◆ **INSTRUCTIONS TO FOLLOW**
Starting at the line that contains "- Good for real-time", print every remaining line of the entries, unchanged, and output nothing more.

LISTED RECORDS: Begin

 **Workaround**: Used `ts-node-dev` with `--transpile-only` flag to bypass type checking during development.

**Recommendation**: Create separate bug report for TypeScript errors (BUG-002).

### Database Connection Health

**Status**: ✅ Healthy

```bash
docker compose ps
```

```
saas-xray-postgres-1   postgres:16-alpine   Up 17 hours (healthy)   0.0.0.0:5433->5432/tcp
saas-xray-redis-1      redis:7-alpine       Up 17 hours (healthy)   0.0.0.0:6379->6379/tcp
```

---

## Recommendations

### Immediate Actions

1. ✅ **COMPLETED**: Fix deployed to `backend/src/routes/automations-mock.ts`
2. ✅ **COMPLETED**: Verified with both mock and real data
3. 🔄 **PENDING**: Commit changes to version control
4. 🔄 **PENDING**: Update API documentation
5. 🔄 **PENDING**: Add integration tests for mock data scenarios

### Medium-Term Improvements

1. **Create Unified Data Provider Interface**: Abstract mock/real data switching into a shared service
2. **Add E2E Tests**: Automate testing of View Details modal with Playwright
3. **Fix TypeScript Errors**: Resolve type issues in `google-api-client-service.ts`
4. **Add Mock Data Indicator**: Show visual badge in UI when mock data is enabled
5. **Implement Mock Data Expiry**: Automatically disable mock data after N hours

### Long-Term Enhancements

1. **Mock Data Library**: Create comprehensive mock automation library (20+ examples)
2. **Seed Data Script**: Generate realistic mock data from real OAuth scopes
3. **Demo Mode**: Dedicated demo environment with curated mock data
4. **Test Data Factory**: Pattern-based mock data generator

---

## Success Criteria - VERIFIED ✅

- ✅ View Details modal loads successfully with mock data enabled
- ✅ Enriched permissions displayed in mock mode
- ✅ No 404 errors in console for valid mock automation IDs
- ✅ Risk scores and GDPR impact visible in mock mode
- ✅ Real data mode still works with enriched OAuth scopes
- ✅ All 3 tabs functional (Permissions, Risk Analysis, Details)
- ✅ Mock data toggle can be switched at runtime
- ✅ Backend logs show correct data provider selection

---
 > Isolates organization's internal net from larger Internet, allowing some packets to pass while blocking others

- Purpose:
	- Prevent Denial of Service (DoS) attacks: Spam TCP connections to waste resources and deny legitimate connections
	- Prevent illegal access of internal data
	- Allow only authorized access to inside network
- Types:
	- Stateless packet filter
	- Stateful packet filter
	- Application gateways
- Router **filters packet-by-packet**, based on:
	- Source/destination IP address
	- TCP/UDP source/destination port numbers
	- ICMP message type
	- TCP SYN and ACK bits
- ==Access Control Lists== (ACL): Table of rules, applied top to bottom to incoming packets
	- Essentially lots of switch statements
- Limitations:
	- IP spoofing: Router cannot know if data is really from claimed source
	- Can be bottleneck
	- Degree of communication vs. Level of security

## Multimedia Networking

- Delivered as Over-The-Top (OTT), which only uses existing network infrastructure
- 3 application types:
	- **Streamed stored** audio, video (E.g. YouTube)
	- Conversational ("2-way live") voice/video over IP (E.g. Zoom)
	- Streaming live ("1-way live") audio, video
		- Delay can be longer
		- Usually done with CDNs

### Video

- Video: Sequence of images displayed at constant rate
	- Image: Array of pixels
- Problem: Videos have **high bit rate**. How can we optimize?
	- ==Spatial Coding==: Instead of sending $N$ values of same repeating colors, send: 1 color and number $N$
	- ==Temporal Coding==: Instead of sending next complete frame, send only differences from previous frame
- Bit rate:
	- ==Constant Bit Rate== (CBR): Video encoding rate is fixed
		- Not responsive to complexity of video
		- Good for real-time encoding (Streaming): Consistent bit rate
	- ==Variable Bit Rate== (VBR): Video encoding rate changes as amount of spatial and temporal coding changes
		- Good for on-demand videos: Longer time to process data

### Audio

LISTED RECORDS: End

◆ **EXERCISE SOLUTION**
		- Good for real-time encoding (Streaming): Consistent bit rate
	- ==Variable Bit Rate== (VBR): Video encoding rate changes as amount of spatial and temporal coding changes
		- Good for on-demand videos: Longer time to process data

### Audio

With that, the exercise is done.